Monday 16 February 2009

The review that wasn't

To the Royal Opera house on Saturday for a performance of George Benjamin's new opera Into the Little Hill. This was being performed, in a double bill with Sir Harrison Birtwistle's Down by the Greenwood side in the Linbury Studio by the Opera Company with the London Sinfonietta. Both productions were by John Fulljames with designs by Soutra Gilmour.

They opened with the Birtwistle, which seems to have become something of a period piece. Set for soprano (Claire Booth) and four actors (Pip Donaghy, Wela Frasier, Robert Hastie and Julian Forsyth), it pits the soprano against the actors. The soprano sings a series of laments based on folk-songs about women murdering their illegitimate children. The actors, using rhythmical speech, act out an old mummers play about St. George and Bold Slasher. Fulljames updates things, making them all down and outs and subverts things by having St. George played by a black actor (Wela Frasier) and Bold Slasher (Robert Hastie) played as a skin-head. The work mines the seam of violence (in the action and in the music) which appears in Punch and Judy. But it seemed a strange, rag-bag of ideas; a rather period theatre-piece. My only complaint about the performance was that we couldn't hear any of Claire Booth's words.
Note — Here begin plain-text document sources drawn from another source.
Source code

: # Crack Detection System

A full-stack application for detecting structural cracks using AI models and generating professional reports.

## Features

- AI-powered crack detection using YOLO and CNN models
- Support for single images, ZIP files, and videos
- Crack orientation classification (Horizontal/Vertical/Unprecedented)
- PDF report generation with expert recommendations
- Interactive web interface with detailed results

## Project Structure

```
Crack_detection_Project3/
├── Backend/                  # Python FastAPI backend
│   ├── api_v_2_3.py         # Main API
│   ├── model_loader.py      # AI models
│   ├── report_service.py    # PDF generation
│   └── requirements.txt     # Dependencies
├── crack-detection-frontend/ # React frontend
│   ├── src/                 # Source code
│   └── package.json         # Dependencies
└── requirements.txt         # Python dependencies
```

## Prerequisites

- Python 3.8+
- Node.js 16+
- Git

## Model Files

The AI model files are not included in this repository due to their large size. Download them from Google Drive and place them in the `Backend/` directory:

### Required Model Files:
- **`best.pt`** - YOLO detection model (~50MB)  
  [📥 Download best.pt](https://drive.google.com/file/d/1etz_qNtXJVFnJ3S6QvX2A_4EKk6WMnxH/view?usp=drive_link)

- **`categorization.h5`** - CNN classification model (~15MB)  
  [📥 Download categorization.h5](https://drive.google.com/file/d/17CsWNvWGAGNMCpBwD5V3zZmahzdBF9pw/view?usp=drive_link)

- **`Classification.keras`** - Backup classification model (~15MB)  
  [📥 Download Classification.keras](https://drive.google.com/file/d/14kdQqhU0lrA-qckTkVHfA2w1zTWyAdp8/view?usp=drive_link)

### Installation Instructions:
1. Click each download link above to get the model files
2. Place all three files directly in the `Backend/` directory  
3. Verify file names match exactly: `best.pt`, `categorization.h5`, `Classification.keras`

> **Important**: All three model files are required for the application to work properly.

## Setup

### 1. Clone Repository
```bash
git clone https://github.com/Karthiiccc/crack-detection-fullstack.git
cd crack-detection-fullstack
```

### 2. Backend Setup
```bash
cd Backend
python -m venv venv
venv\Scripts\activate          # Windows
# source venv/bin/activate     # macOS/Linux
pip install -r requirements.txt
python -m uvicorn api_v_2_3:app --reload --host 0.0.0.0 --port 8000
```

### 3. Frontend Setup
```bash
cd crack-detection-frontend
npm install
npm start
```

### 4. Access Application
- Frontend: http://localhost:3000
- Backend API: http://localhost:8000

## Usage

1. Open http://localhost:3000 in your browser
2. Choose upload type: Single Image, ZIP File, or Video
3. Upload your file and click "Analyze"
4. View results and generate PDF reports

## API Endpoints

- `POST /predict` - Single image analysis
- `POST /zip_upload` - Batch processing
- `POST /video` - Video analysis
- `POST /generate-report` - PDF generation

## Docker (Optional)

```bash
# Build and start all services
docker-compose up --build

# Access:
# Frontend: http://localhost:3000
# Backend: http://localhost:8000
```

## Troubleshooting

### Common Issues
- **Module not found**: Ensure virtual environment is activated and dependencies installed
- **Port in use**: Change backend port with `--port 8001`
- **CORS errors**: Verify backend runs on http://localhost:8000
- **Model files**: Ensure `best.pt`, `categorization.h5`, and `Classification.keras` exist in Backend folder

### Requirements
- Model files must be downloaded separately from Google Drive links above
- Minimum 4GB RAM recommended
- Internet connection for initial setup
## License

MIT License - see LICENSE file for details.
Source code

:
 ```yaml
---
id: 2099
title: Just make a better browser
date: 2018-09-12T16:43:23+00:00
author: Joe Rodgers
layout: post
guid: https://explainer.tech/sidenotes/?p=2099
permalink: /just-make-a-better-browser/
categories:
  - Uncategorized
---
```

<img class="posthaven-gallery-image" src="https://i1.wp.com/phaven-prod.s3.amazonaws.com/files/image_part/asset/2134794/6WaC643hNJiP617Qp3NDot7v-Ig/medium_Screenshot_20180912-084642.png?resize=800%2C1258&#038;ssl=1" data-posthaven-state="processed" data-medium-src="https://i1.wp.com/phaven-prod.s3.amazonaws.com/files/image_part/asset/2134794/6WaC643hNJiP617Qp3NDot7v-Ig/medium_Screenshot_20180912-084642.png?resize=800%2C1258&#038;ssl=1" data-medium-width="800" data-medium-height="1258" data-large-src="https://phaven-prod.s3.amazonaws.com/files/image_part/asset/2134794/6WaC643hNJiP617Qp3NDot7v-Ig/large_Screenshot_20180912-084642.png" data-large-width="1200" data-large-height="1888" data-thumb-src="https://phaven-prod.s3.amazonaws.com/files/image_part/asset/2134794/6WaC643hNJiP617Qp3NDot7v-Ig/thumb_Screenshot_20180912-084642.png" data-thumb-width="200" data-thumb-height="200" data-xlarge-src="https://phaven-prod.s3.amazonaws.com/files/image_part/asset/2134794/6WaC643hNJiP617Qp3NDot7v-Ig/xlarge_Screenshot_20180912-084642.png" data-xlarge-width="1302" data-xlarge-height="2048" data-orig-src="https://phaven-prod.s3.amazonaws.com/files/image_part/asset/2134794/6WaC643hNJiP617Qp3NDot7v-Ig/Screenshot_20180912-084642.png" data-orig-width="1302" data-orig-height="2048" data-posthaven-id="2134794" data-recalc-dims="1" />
After the interval we had Benjamin's new opera. Much anticipated, I may add. We had to wait some 15 or so after the end of the interval before the piece started. The set was abstract, imaginative and obviously a bit tricky to set up, the shale covering the stage seemed to give serious problems! Still once underway the piece enchanted. The 2 singers were Claire Booth and Susan Bickley and they played everyone, including the chorus. The plot is essentially The Pied Piper of Hamlin, a little update with an extremely lucid libretto by Martin Crimp. Then 10 to 15 minutes in, the lights failed. After a further 10 minutes we were ushered into the bar (where the lights were still on!) and offered a free drink. But by now it was nearly 9.30pm and it being 14th February, my partner and I had a dinner date. So I'm afraid we decamped. Eventually the performance recommenced in the bar itself.

I can see that I will have to wait even further for a proper hearing of Benjamin's opera. This is shame as it has all the markings of a fine and lucid piece. In the programme book, Benjamin talks about the orchestration being transparent so that the vocal lines can be in the foreground, without struggle. From the section I heard, this is very true as the singers got the words over beautifully and the lovely orchestration still told.

Also in the programme book, librettist Martin Crimp talks about how a text for music should have something missing; that a libretto should not draw attention to itself. That text for music can afford to stand still (whereas a play cannot), as music can provide the motion. Crimp's article was a testament to intelligent and lucid libretto design, it should be essential reading for all trainee librettists!

1 comment:

  1. Anonymous7:17 pm

    "couldn't 'heard' any of Claire Booth's words".. perhaps sort your own speech out before referring to anyone elses?